## EXERCISE GOAL:
Word for word, write out the entries that follow, omitting all pictures.

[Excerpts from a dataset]

________________________

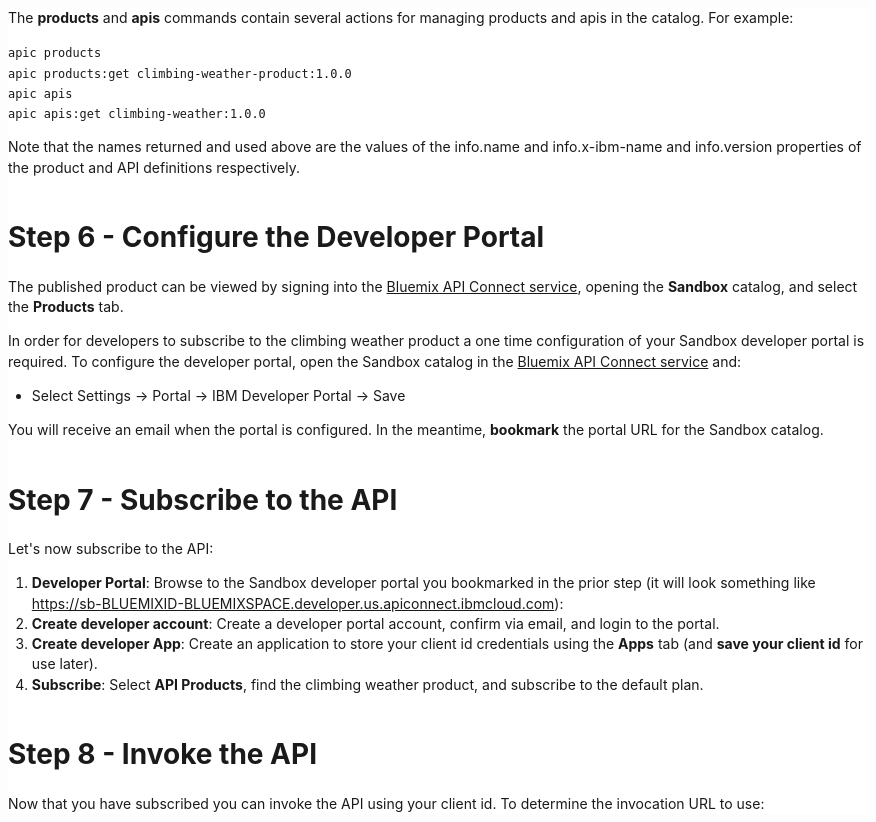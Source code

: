 The **products** and **apis** commands contain several actions for
managing products and apis in the catalog.  For example:

```
apic products
apic products:get climbing-weather-product:1.0.0
apic apis
apic apis:get climbing-weather:1.0.0
```

Note that the names returned and used above are the values of the
info.name and info.x-ibm-name and info.version properties of the
product and API definitions respectively.



# Step 6 - Configure the Developer Portal

The published product can be viewed by signing into the [Bluemix API
Connect service](https://new-console.ng.bluemix.net/apis/apiconnect),
opening the **Sandbox** catalog, and select the **Products** tab.

In order for developers to subscribe to the climbing weather product a
one time configuration of your Sandbox developer portal is required.
To configure the developer portal, open the Sandbox catalog in the
[Bluemix API Connect
service](https://new-console.ng.bluemix.net/apis/apiconnect) and:

- Select Settings -> Portal -> IBM Developer Portal -> Save

You will receive an email when the portal is configured.  In the
meantime, **bookmark** the portal URL for the Sandbox catalog.



# Step 7 - Subscribe to the API

Let's now subscribe to the API:

1. **Developer Portal**: Browse to the Sandbox developer portal you
bookmarked in the prior step (it will look something like
https://sb-BLUEMIXID-BLUEMIXSPACE.developer.us.apiconnect.ibmcloud.com):
1. **Create developer account**: Create a developer portal account,
confirm via email, and login to the portal.
1. **Create developer App**: Create an application to store your
client id credentials using the **Apps** tab (and **save your client
id** for use later).
1. **Subscribe**: Select **API Products**, find the climbing weather
product, and subscribe to the default plan.



# Step 8 - Invoke the API

Now that you have subscribed you can invoke the API using your client
id.  To determine the invocation URL to use:
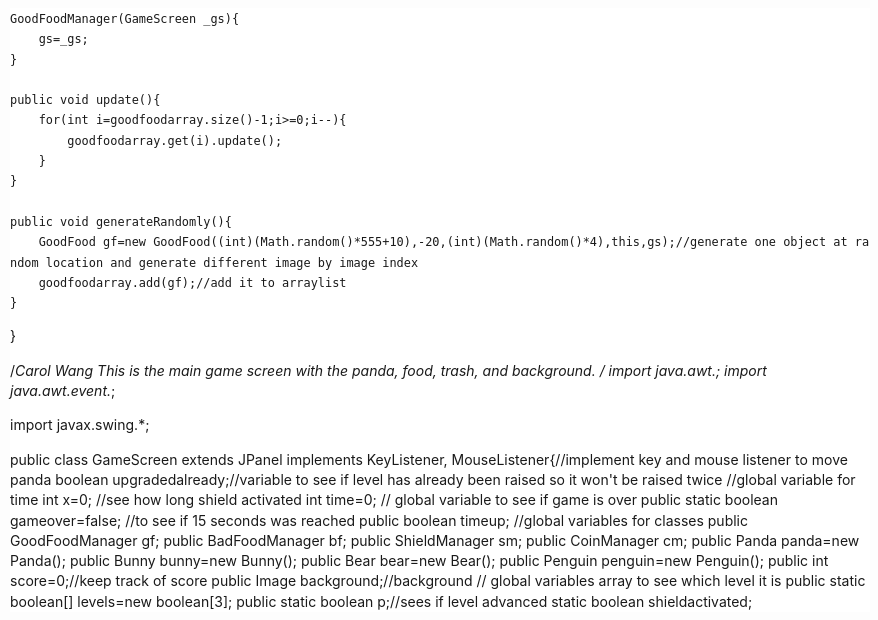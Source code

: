 	GoodFoodManager(GameScreen _gs){
		gs=_gs;
	}

	public void update(){
		for(int i=goodfoodarray.size()-1;i>=0;i--){
			goodfoodarray.get(i).update();
		}
	}

	public void generateRandomly(){
		GoodFood gf=new GoodFood((int)(Math.random()*555+10),-20,(int)(Math.random()*4),this,gs);//generate one object at random location and generate different image by image index
		goodfoodarray.add(gf);//add it to arraylist
	}

}


/*Carol Wang
  This is the main game screen with the panda, food, trash, and background.
 */
import java.awt.*;
import java.awt.event.*;

import javax.swing.*;

public class GameScreen extends JPanel implements KeyListener, MouseListener{//implement key and mouse listener to move panda
    boolean upgradedalready;//variable to see if level has already been raised so it won't be raised twice
    //global variable for time
    int x=0;
    //see how long shield activated
    int time=0;
    // global variable to see if game is over
    public static boolean gameover=false;
    //to see if 15 seconds was reached
    public boolean timeup;
    //global variables for classes
    public GoodFoodManager gf;
    public BadFoodManager bf;
    public ShieldManager sm;
    public CoinManager cm;
    public Panda panda=new Panda();
    public Bunny bunny=new Bunny();
    public Bear bear=new Bear();
    public Penguin penguin=new Penguin();
    public int score=0;//keep track of score
    public Image background;//background
    // global variables array to see which level it is
    public static boolean[] levels=new boolean[3];
    public static boolean p;//sees if level advanced
    static boolean shieldactivated;
    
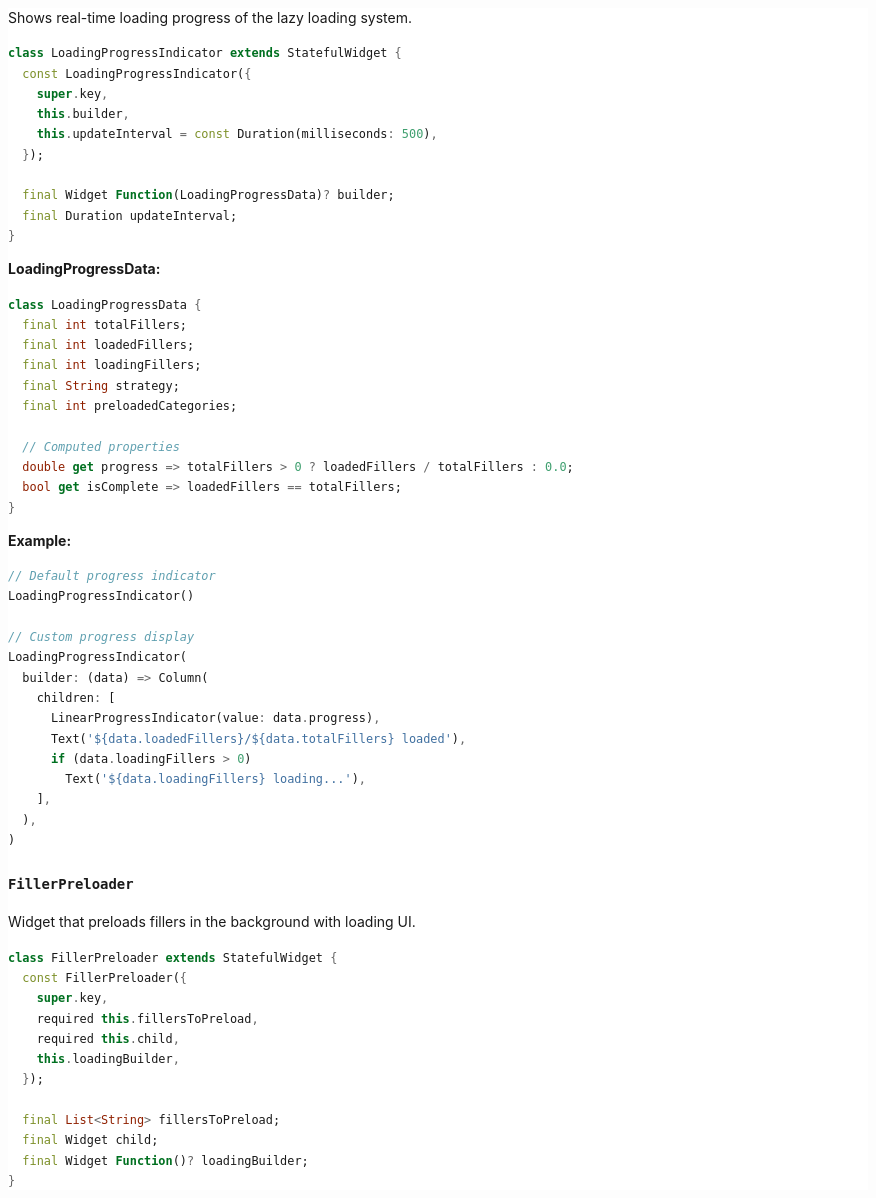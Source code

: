 Shows real-time loading progress of the lazy loading system.

```dart
class LoadingProgressIndicator extends StatefulWidget {
  const LoadingProgressIndicator({
    super.key,
    this.builder,
    this.updateInterval = const Duration(milliseconds: 500),
  });
  
  final Widget Function(LoadingProgressData)? builder;
  final Duration updateInterval;
}
```

**LoadingProgressData:**
```dart
class LoadingProgressData {
  final int totalFillers;
  final int loadedFillers;
  final int loadingFillers;
  final String strategy;
  final int preloadedCategories;
  
  // Computed properties
  double get progress => totalFillers > 0 ? loadedFillers / totalFillers : 0.0;
  bool get isComplete => loadedFillers == totalFillers;
}
```

**Example:**
```dart
// Default progress indicator
LoadingProgressIndicator()

// Custom progress display
LoadingProgressIndicator(
  builder: (data) => Column(
    children: [
      LinearProgressIndicator(value: data.progress),
      Text('${data.loadedFillers}/${data.totalFillers} loaded'),
      if (data.loadingFillers > 0)
        Text('${data.loadingFillers} loading...'),
    ],
  ),
)
```

### `FillerPreloader`

Widget that preloads fillers in the background with loading UI.

```dart
class FillerPreloader extends StatefulWidget {
  const FillerPreloader({
    super.key,
    required this.fillersToPreload,
    required this.child,
    this.loadingBuilder,
  });
  
  final List<String> fillersToPreload;
  final Widget child;
  final Widget Function()? loadingBuilder;
}
```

________________________

## TASK RESULT:
Source code

: The **products** and **apis** commands contain several actions for
managing products and apis in the catalog.  For example:

```
apic products
apic products:get climbing-weather-product:1.0.0
apic apis
apic apis:get climbing-weather:1.0.0
```

Note that the names returned and used above are the values of the
info.name and info.x-ibm-name and info.version properties of the
product and API definitions respectively.



# Step 6 - Configure the Developer Portal

The published product can be viewed by signing into the [Bluemix API
Connect service](https://new-console.ng.bluemix.net/apis/apiconnect),
opening the **Sandbox** catalog, and select the **Products** tab.

In order for developers to subscribe to the climbing weather product a
one time configuration of your Sandbox developer portal is required.
To configure the developer portal, open the Sandbox catalog in the
[Bluemix API Connect
service](https://new-console.ng.bluemix.net/apis/apiconnect) and:

- Select Settings -> Portal -> IBM Developer Portal -> Save

You will receive an email when the portal is configured.  In the
meantime, **bookmark** the portal URL for the Sandbox catalog.



# Step 7 - Subscribe to the API

Let's now subscribe to the API:

1. **Developer Portal**: Browse to the Sandbox developer portal you
bookmarked in the prior step (it will look something like
https://sb-BLUEMIXID-BLUEMIXSPACE.developer.us.apiconnect.ibmcloud.com):
1. **Create developer account**: Create a developer portal account,
confirm via email, and login to the portal.
1. **Create developer App**: Create an application to store your
client id credentials using the **Apps** tab (and **save your client
id** for use later).
1. **Subscribe**: Select **API Products**, find the climbing weather
product, and subscribe to the default plan.



# Step 8 - Invoke the API

Now that you have subscribed you can invoke the API using your client
id.  To determine the invocation URL to use:
Source code

: 	GoodFoodManager(GameScreen _gs){
		gs=_gs;
	}

	public void update(){
		for(int i=goodfoodarray.size()-1;i>=0;i--){
			goodfoodarray.get(i).update();
		}
	}

	public void generateRandomly(){
		GoodFood gf=new GoodFood((int)(Math.random()*555+10),-20,(int)(Math.random()*4),this,gs);//generate one object at random location and generate different image by image index
		goodfoodarray.add(gf);//add it to arraylist
	}

}


/*Carol Wang
  This is the main game screen with the panda, food, trash, and background.
 */
import java.awt.*;
import java.awt.event.*;

import javax.swing.*;

public class GameScreen extends JPanel implements KeyListener, MouseListener{//implement key and mouse listener to move panda
    boolean upgradedalready;//variable to see if level has already been raised so it won't be raised twice
    //global variable for time
    int x=0;
    //see how long shield activated
    int time=0;
    // global variable to see if game is over
    public static boolean gameover=false;
    //to see if 15 seconds was reached
    public boolean timeup;
    //global variables for classes
    public GoodFoodManager gf;
    public BadFoodManager bf;
    public ShieldManager sm;
    public CoinManager cm;
    public Panda panda=new Panda();
    public Bunny bunny=new Bunny();
    public Bear bear=new Bear();
    public Penguin penguin=new Penguin();
    public int score=0;//keep track of score
    public Image background;//background
    // global variables array to see which level it is
    public static boolean[] levels=new boolean[3];
    public static boolean p;//sees if level advanced
    static boolean shieldactivated;
    
Source code

: Shows real-time loading progress of the lazy loading system.

```dart
class LoadingProgressIndicator extends StatefulWidget {
  const LoadingProgressIndicator({
    super.key,
    this.builder,
    this.updateInterval = const Duration(milliseconds: 500),
  });
  
  final Widget Function(LoadingProgressData)? builder;
  final Duration updateInterval;
}
```

**LoadingProgressData:**
```dart
class LoadingProgressData {
  final int totalFillers;
  final int loadedFillers;
  final int loadingFillers;
  final String strategy;
  final int preloadedCategories;
  
  // Computed properties
  double get progress => totalFillers > 0 ? loadedFillers / totalFillers : 0.0;
  bool get isComplete => loadedFillers == totalFillers;
}
```

**Example:**
```dart
// Default progress indicator
LoadingProgressIndicator()

// Custom progress display
LoadingProgressIndicator(
  builder: (data) => Column(
    children: [
      LinearProgressIndicator(value: data.progress),
      Text('${data.loadedFillers}/${data.totalFillers} loaded'),
      if (data.loadingFillers > 0)
        Text('${data.loadingFillers} loading...'),
    ],
  ),
)
```

### `FillerPreloader`

Widget that preloads fillers in the background with loading UI.

```dart
class FillerPreloader extends StatefulWidget {
  const FillerPreloader({
    super.key,
    required this.fillersToPreload,
    required this.child,
    this.loadingBuilder,
  });
  
  final List<String> fillersToPreload;
  final Widget child;
  final Widget Function()? loadingBuilder;
}
```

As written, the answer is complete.